At 11:48 AM 11/23/2004, mike shand wrote:
But what is the far side of the SRLG?
When you run a normal SPF rooted at S, as you traverse each SRLG you will
find which is the far side.
And store all of them and use them as proxies? What about SRLG links in
series? I guess you'd need to trim the trees as well.
Trimming the trees after they're computed makes some sense, but then it a
next-next-hop is dependent on the same SRLG to reach a destination, that
destination won't be given an alternate (where there might be one without
It certainly true that proxying reduces your options. Even in the non-SRLG
case it is true that if it were the case that a repair was impossible to a
proxy it may still be possible for all destinations except that proxy.
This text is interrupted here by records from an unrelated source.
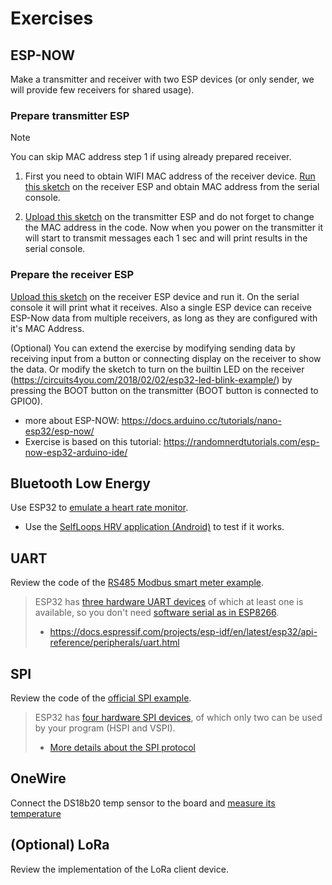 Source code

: # Exercises

## ESP-NOW
Make a transmitter and receiver with two ESP devices (or only sender, we will provide few receivers for shared usage).

### Prepare transmitter ESP 
> [!NOTE]
> You can skip MAC address step 1 if using already prepared receiver.

1. First you need to obtain WIFI MAC address of the receiver device. [Run this sketch](src/ESP-Now/mac-scanner.ino) on the receiver ESP and obtain MAC address from the serial console.

2. [Upload this sketch](src/ESP-Now/espnow-transmitter.ino) on the transmitter ESP and do not forget to change the MAC address in the code. Now when you power on the transmitter it will start to transmit messages each 1 sec and will print results in the serial console.

### Prepare the receiver ESP
[Upload this sketch](src/ESP-Now/espnow-receiver.ino) on the receiver ESP device and run it. On the serial console it will print what it receives. Also a single ESP device can receive ESP-Now data from multiple receivers, as long as they are configured with it's MAC Address. 

(Optional) You can extend the exercise by modifying sending data by receiving input from a button or connecting display on the receiver to show the data. Or modify the sketch to turn on the builtin LED on the receiver (https://circuits4you.com/2018/02/02/esp32-led-blink-example/) by pressing the BOOT button on the transmitter (BOOT button is connected to GPIO0).

- more about ESP-NOW: https://docs.arduino.cc/tutorials/nano-esp32/esp-now/
- Exercise is based on this tutorial: https://randomnerdtutorials.com/esp-now-esp32-arduino-ide/ 

## Bluetooth Low Energy 
Use ESP32 to [emulate a heart rate monitor](src/02_BLE_heartrate/02_BLE_heartrate.ino). 

* Use the [SelfLoops HRV application (Android)](https://play.google.com/store/apps/details?id=com.wellness.selfloops.hrv&hl=en_US&gl=US) to test if it works.

## UART
Review the code of the [RS485 Modbus smart meter example](https://embeddedthere.com/how-to-interface-esp32-with-rs485-modbus-sensors-with-example-code/).

> ESP32 has [three hardware UART devices](https://circuits4you.com/2018/12/31/esp32-hardware-serial2-example/) of which at least one is available, so you don't need [software serial as in ESP8266](https://github.com/plerup/espsoftwareserial). 
> - https://docs.espressif.com/projects/esp-idf/en/latest/esp32/api-reference/peripherals/uart.html

## SPI
Review the code of the [official SPI example](https://github.com/espressif/arduino-esp32/blob/master/libraries/SPI/examples/SPI_Multiple_Buses/SPI_Multiple_Buses.ino).

> ESP32 has [four hardware SPI devices](https://docs.espressif.com/projects/esp-idf/en/latest/esp32/api-reference/peripherals/spi_master.html), of which only two can be used by your program (HSPI and VSPI).
> - [More details about the SPI protocol](https://www.analog.com/en/analog-dialogue/articles/introduction-to-spi-interface.html#)

## OneWire
Connect the DS18b20 temp sensor to the board and [measure its temperature](src/DS18x20_multiple/DS18x20_multiple.ino)

## (Optional) LoRa
Review the implementation of the LoRa client device.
However, our view is that if the failure is not 100% repairable then it is
irreparable, so rather than giving some destinations poorer service it
would probably be better not to attempt repair at all for that link. Not
that we have seen any such irreparable links in real networks, but that is
the principle behind the proxying.
I think I disagree with that argument. Consider a case where one wants to
protect VPN traffic, but not necessarily all traffic. In that case, as
long as all sources to the set of relevant PE routers are protected, it
doesn't matter (as much) that the other destinations aren't
protected. There can definitely be cases where one or more particular
destination nodes are of the most importance; think of protecting a
valuable video broadcast stream, for instance.
It does seem to me that the proxying at just a next-next-hop won't work
well for SRLGs. Doing the proxying at the end of each link of the SRLG and
then deciding which to use for each destination might.
In the case of SRLG, this might translate to a case where it was necessary
to use secondary repairs because a few destinations could not otherwise be
repaired. What this would mean is that we might use a secondary repair for
some destinations which (if we had done the whole calculation per
destination) could ave been repaired via a single primary repair. This is
also true of node failures (which are of course SRLGs in disguse).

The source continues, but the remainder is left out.